Finding the top stock in an emerging industry has often served as a path for massive returns. Many investors say they wished they had bought growth stocks like Amazon (AMZN 0.73%) or Netflix after they launched their IPOs.
Though not every IPO will turn into the next Amazon, fast-growth companies such as GrowGeneration (GRWG -1.40%) and Redfin (RDFN -3.13%) could bring massive returns as they lead their emerging industries.
As America's marijuana boom expands and more states loosen legal restrictions, the industry needs suppliers. GrowGeneration has emerged as a chain of retail stores providing hydroponics supplies to these growers.
The company now operates 52 stores in 12 states. However, CEO Darren Lampert said on the fourth-quarter 2020 earnings call that GrowGeneration has set a goal of 100 stores by 2023 and eventually wants to expand to all 50 states.
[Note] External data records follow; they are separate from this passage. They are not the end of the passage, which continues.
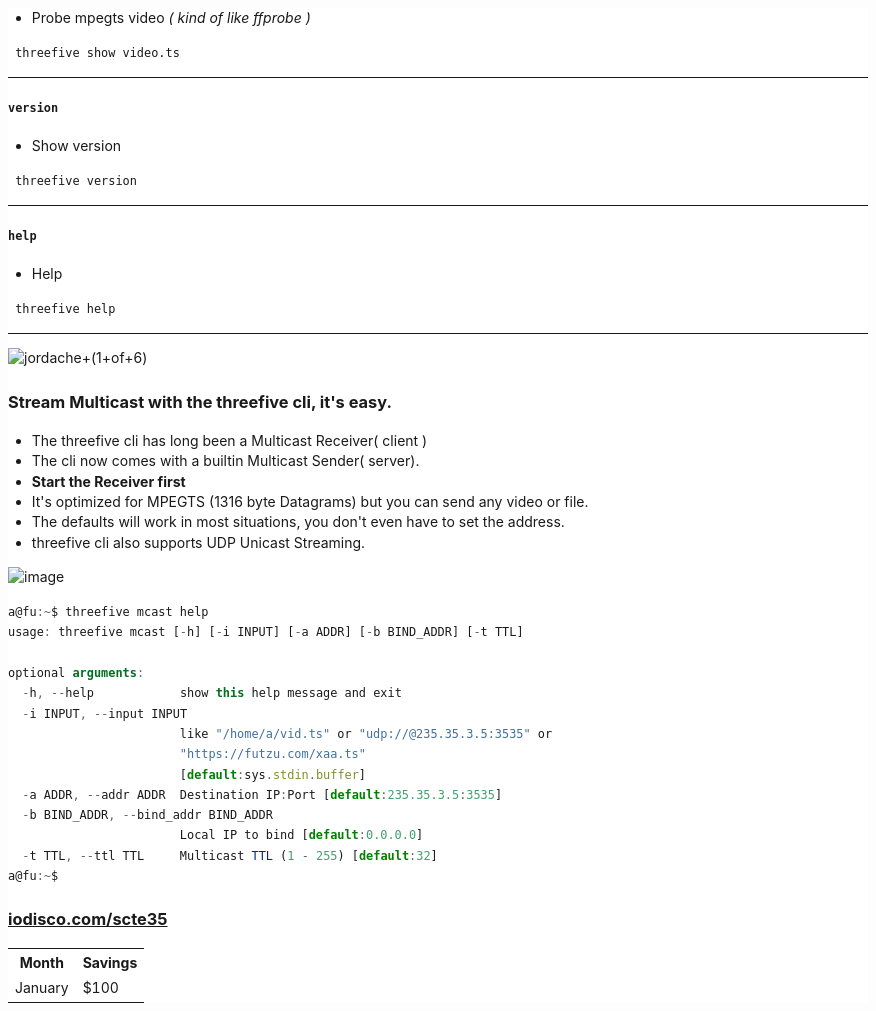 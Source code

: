* Probe mpegts video _( kind of like ffprobe )_

```smalltalk
 threefive show video.ts
```
___
#### `version`     
* Show version

```smalltalk
 threefive version
```
___
#### `help`        
* Help
```rebol
 threefive help
```
___
![jordache+(1+of+6)](https://github.com/user-attachments/assets/014ddf2a-dab3-4da1-83a4-9f165d21fa9c)


### Stream Multicast with the threefive cli, it's easy.

* The threefive cli has long been a Multicast Receiver( client )
* The cli now comes with a builtin Multicast Sender( server).
 * __Start the Receiver first__
* It's optimized for MPEGTS (1316 byte Datagrams) but you can send any video or file.
* The defaults will work in most situations, you don't even have to set the address.
* threefive cli also supports UDP Unicast Streaming.
  
![image](https://github.com/user-attachments/assets/6042b8e0-5d6b-4de0-b6b0-9556cecc184f)
 
```js
a@fu:~$ threefive mcast help
usage: threefive mcast [-h] [-i INPUT] [-a ADDR] [-b BIND_ADDR] [-t TTL]

optional arguments:
  -h, --help            show this help message and exit
  -i INPUT, --input INPUT
                        like "/home/a/vid.ts" or "udp://@235.35.3.5:3535" or
                        "https://futzu.com/xaa.ts"
                        [default:sys.stdin.buffer]
  -a ADDR, --addr ADDR  Destination IP:Port [default:235.35.3.5:3535]
  -b BIND_ADDR, --bind_addr BIND_ADDR
                        Local IP to bind [default:0.0.0.0]
  -t TTL, --ttl TTL     Multicast TTL (1 - 255) [default:32]
a@fu:~$ 
```

### [iodisco.com/scte35](https://iodisco.com/scte35)
 <table>
  <tr>
    <th>Month</th>
    <th>Savings</th>
  </tr>
  <tr>
    <td>January</td>
    <td>$100</td>
  </tr>
</table>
In 2020, the company added 14 locations, and it purchased an additional 14 stores in the first quarter of 2020 alone.
Still, competition remains a concern. About 2,440 hydroponics stores operate in the U.S., according to IBISWorld. Some of these stores could emerge as chains and attempt to compete at GrowGeneration's level. Moreover, larger gardening companies sell some hydroponics supplies and could adapt operations to compete directly.
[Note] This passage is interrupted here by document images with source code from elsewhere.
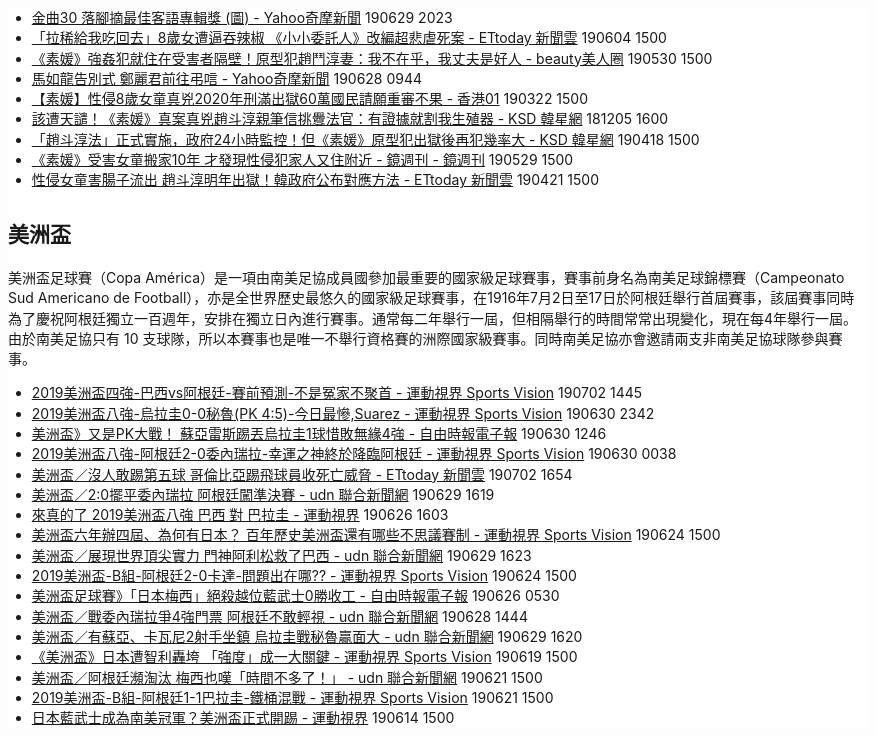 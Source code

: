 - [金曲30 落腳摘最佳客語專輯獎 (圖) - Yahoo奇摩新聞](https://tw.news.yahoo.com/%E9%87%91%E6%9B%B230-%E8%90%BD%E8%85%B3%E6%91%98%E6%9C%80%E4%BD%B3%E5%AE%A2%E8%AA%9E%E5%B0%88%E8%BC%AF%E7%8D%8E-%E5%9C%96-122304481.html "金曲30 落腳摘最佳客語專輯獎 (圖) - Yahoo奇摩新聞") 190629 2023
- [「拉稀給我吃回去」8歲女遭逼吞辣椒 《小小委託人》改編超悲虐死案 - ETtoday 新聞雲](https://www.ettoday.net/dalemon/post/43978 "「拉稀給我吃回去」8歲女遭逼吞辣椒 《小小委託人》改編超悲虐死案 - ETtoday 新聞雲") 190604 1500
- [《素媛》強姦犯就住在受害者隔壁！原型犯趙鬥淳妻：我不在乎，我丈夫是好人 - beauty美人圈](https://www.beauty321.com/post/24899 "《素媛》強姦犯就住在受害者隔壁！原型犯趙鬥淳妻：我不在乎，我丈夫是好人 - beauty美人圈") 190530 1500
- [馬如龍告別式 鄭麗君前往弔唁 - Yahoo奇摩新聞](https://tw.news.yahoo.com/%E9%A6%AC%E5%A6%82%E9%BE%8D%E5%91%8A%E5%88%A5%E5%BC%8F-%E9%84%AD%E9%BA%97%E5%90%9B%E5%89%8D%E5%BE%80%E5%BC%94%E5%94%81-014433605.html "馬如龍告別式 鄭麗君前往弔唁 - Yahoo奇摩新聞") 190628 0944
- [【素媛】性侵8歲女童真兇2020年刑滿出獄60萬國民請願重審不果 - 香港01](https://www.hk01.com/%E9%9B%BB%E5%BD%B1/309152/%E7%B4%A0%E5%AA%9B-%E6%80%A7%E4%BE%B58%E6%AD%B2%E5%A5%B3%E7%AB%A5%E7%9C%9F%E5%85%872020%E5%B9%B4%E5%88%91%E6%BB%BF%E5%87%BA%E7%8D%84-60%E8%90%AC%E5%9C%8B%E6%B0%91%E8%AB%8B%E9%A1%98%E9%87%8D%E5%AF%A9%E4%B8%8D%E6%9E%9C "【素媛】性侵8歲女童真兇2020年刑滿出獄60萬國民請願重審不果 - 香港01") 190322 1500
- [該遭天譴！《素媛》真案真兇趙斗淳親筆信挑釁法官：有證據就割我生殖器 - KSD 韓星網](https://www.koreastardaily.com/tc/news/111865 "該遭天譴！《素媛》真案真兇趙斗淳親筆信挑釁法官：有證據就割我生殖器 - KSD 韓星網") 181205 1600
- [「趙斗淳法」正式實施，政府24小時監控！但《素媛》原型犯出獄後再犯幾率大 - KSD 韓星網](https://www.koreastardaily.com/tc/news/115855 "「趙斗淳法」正式實施，政府24小時監控！但《素媛》原型犯出獄後再犯幾率大 - KSD 韓星網") 190418 1500
- [《素媛》受害女童搬家10年 才發現性侵犯家人又住附近 - 鏡週刊 - 鏡週刊](https://www.mirrormedia.mg/story/20190529insight011 "《素媛》受害女童搬家10年 才發現性侵犯家人又住附近 - 鏡週刊 - 鏡週刊") 190529 1500
- [性侵女童害腸子流出 趙斗淳明年出獄！韓政府公布對應方法 - ETtoday 新聞雲](https://www.ettoday.net/news/20190421/1426976.htm "性侵女童害腸子流出 趙斗淳明年出獄！韓政府公布對應方法 - ETtoday 新聞雲") 190421 1500

## 美洲盃

美洲盃足球賽（Copa América）是一項由南美足協成員國參加最重要的國家級足球賽事，賽事前身名為南美足球錦標賽（Campeonato Sud Americano de Football），亦是全世界歷史最悠久的國家級足球賽事，在1916年7月2日至17日於阿根廷舉行首屆賽事，該屆賽事同時為了慶祝阿根廷獨立一百週年，安排在獨立日內進行賽事。通常每二年舉行一屆，但相隔舉行的時間常常出現變化，現在每4年舉行一屆。由於南美足協只有 10 支球隊，所以本賽事也是唯一不舉行資格賽的洲際國家級賽事。同時南美足協亦會邀請兩支非南美足協球隊參與賽事。
- [2019美洲盃四強-巴西vs阿根廷-賽前預測-不是冤家不聚首 - 運動視界 Sports Vision](https://www.sportsv.net/articles/64747 "2019美洲盃四強-巴西vs阿根廷-賽前預測-不是冤家不聚首 - 運動視界 Sports Vision") 190702 1445
- [2019美洲盃八強-烏拉圭0-0秘魯(PK 4:5)-今日最慘,Suarez - 運動視界 Sports Vision](https://www.sportsv.net/articles/64667 "2019美洲盃八強-烏拉圭0-0秘魯(PK 4:5)-今日最慘,Suarez - 運動視界 Sports Vision") 190630 2342
- [美洲盃》又是PK大戰！ 蘇亞雷斯踢丟烏拉圭1球惜敗無緣4強 - 自由時報電子報](https://sports.ltn.com.tw/news/breakingnews/2838116 "美洲盃》又是PK大戰！ 蘇亞雷斯踢丟烏拉圭1球惜敗無緣4強 - 自由時報電子報") 190630 1246
- [2019美洲盃八強-阿根廷2-0委內瑞拉-幸運之神終於降臨阿根廷 - 運動視界 Sports Vision](https://www.sportsv.net/articles/64628 "2019美洲盃八強-阿根廷2-0委內瑞拉-幸運之神終於降臨阿根廷 - 運動視界 Sports Vision") 190630 0038
- [美洲盃／沒人敢踢第五球 哥倫比亞踢飛球員收死亡威脅 - ETtoday 新聞雲](https://sports.ettoday.net/news/1480415 "美洲盃／沒人敢踢第五球 哥倫比亞踢飛球員收死亡威脅 - ETtoday 新聞雲") 190702 1654
- [美洲盃／2:0擺平委內瑞拉 阿根廷闖準決賽 - udn 聯合新聞網](https://udn.com/news/story/7005/3899876 "美洲盃／2:0擺平委內瑞拉 阿根廷闖準決賽 - udn 聯合新聞網") 190629 1619
- [來真的了 2019美洲盃八強 巴西 對 巴拉圭 - 運動視界](https://www.sportsv.net/articles/64513 "來真的了 2019美洲盃八強 巴西 對 巴拉圭 - 運動視界") 190626 1603
- [美洲盃六年辦四屆、為何有日本？ 百年歷史美洲盃還有哪些不思議賽制 - 運動視界 Sports Vision](https://www.sportsv.net/articles/64457 "美洲盃六年辦四屆、為何有日本？ 百年歷史美洲盃還有哪些不思議賽制 - 運動視界 Sports Vision") 190624 1500
- [美洲盃／展現世界頂尖實力 門神阿利松救了巴西 - udn 聯合新聞網](https://udn.com/news/story/7005/3899874 "美洲盃／展現世界頂尖實力 門神阿利松救了巴西 - udn 聯合新聞網") 190629 1623
- [2019美洲盃-B組-阿根廷2-0卡達-問題出在哪?? - 運動視界 Sports Vision](https://www.sportsv.net/articles/64442 "2019美洲盃-B組-阿根廷2-0卡達-問題出在哪?? - 運動視界 Sports Vision") 190624 1500
- [美洲盃足球賽》「日本梅西」絕殺越位藍武士0勝收工 - 自由時報電子報](https://sports.ltn.com.tw/news/paper/1298553 "美洲盃足球賽》「日本梅西」絕殺越位藍武士0勝收工 - 自由時報電子報") 190626 0530
- [美洲盃／戰委內瑞拉爭4強門票 阿根廷不敢輕視 - udn 聯合新聞網](https://udn.com/news/story/7005/3898036 "美洲盃／戰委內瑞拉爭4強門票 阿根廷不敢輕視 - udn 聯合新聞網") 190628 1444
- [美洲盃／有蘇亞、卡瓦尼2射手坐鎮 烏拉圭戰秘魯贏面大 - udn 聯合新聞網](https://udn.com/news/story/7005/3899875 "美洲盃／有蘇亞、卡瓦尼2射手坐鎮 烏拉圭戰秘魯贏面大 - udn 聯合新聞網") 190629 1620
- [《美洲盃》日本遭智利轟垮 「強度」成一大關鍵 - 運動視界 Sports Vision](https://www.sportsv.net/articles/64256 "《美洲盃》日本遭智利轟垮 「強度」成一大關鍵 - 運動視界 Sports Vision") 190619 1500
- [美洲盃／阿根廷瀕淘汰 梅西也嘆「時間不多了！」 - udn 聯合新聞網](https://udn.com/news/story/7005/3885090 "美洲盃／阿根廷瀕淘汰 梅西也嘆「時間不多了！」 - udn 聯合新聞網") 190621 1500
- [2019美洲盃-B組-阿根廷1-1巴拉圭-鐵桶混戰 - 運動視界 Sports Vision](https://www.sportsv.net/articles/64336 "2019美洲盃-B組-阿根廷1-1巴拉圭-鐵桶混戰 - 運動視界 Sports Vision") 190621 1500
- [日本藍武士成為南美冠軍？美洲盃正式開踢 - 運動視界](https://www.sportsv.net/articles/64101 "日本藍武士成為南美冠軍？美洲盃正式開踢 - 運動視界") 190614 1500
Nonetheless, large retailers may struggle to compete fully. While Home Depot sells some hydroponics supplies, it does not have the shelf space to match GrowGeneration's offerings or private label products. Additionally, Amazon will probably not build physical stores tailored to the hydroponics industry.
Also, the company's growth shows it has plenty of demand to meet. In 2020, same-store sales increased 63% year over year, with revenue rising 143% from 2019 levels to $193 million. GrowGeneration expects the surge to continue as it predicts revenue of between $415 million and $430 million in 2021.
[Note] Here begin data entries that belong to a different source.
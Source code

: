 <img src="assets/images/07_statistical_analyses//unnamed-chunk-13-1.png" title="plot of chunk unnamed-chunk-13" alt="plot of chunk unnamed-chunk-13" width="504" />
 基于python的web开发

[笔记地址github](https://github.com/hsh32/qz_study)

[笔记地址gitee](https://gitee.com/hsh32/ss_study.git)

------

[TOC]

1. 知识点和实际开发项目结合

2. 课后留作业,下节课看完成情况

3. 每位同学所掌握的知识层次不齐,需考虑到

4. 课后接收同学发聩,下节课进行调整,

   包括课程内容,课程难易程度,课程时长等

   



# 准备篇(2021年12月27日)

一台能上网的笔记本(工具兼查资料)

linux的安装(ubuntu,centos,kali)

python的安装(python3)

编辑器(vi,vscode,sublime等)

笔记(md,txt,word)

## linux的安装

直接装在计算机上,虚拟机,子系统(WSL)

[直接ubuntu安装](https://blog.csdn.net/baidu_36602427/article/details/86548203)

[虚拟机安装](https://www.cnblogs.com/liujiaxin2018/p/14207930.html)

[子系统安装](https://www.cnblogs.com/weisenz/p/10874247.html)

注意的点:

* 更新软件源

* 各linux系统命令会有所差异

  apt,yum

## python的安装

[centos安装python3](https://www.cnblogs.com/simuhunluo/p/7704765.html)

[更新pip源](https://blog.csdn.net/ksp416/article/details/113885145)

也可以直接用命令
For 2020, GAAP net income also spiked by 308% from year-ago levels to $5.3 million. While cash flows remain negative, stock issuance helped raise more than $211 million in 2020. This helped fund expansion and allowed the company to pay down more than $111 million in debt.
The near 1,300% climb in the stock price over the last 12 months helped take the P/E ratio to about 600, well above Home Depot's multiple of around 27 and Amazon's P/E of just above 80.
The multiple makes GrowGeneration a pricey stock, and periodic stock issuances hurt stockholders in the short term.
Still, that funding helps to bankroll its rapid expansion. And assuming GrowGeneration can keep meeting or exceeding its aggressive growth targets, investors can profit as it becomes an increasingly important supplier to the cannabis industry.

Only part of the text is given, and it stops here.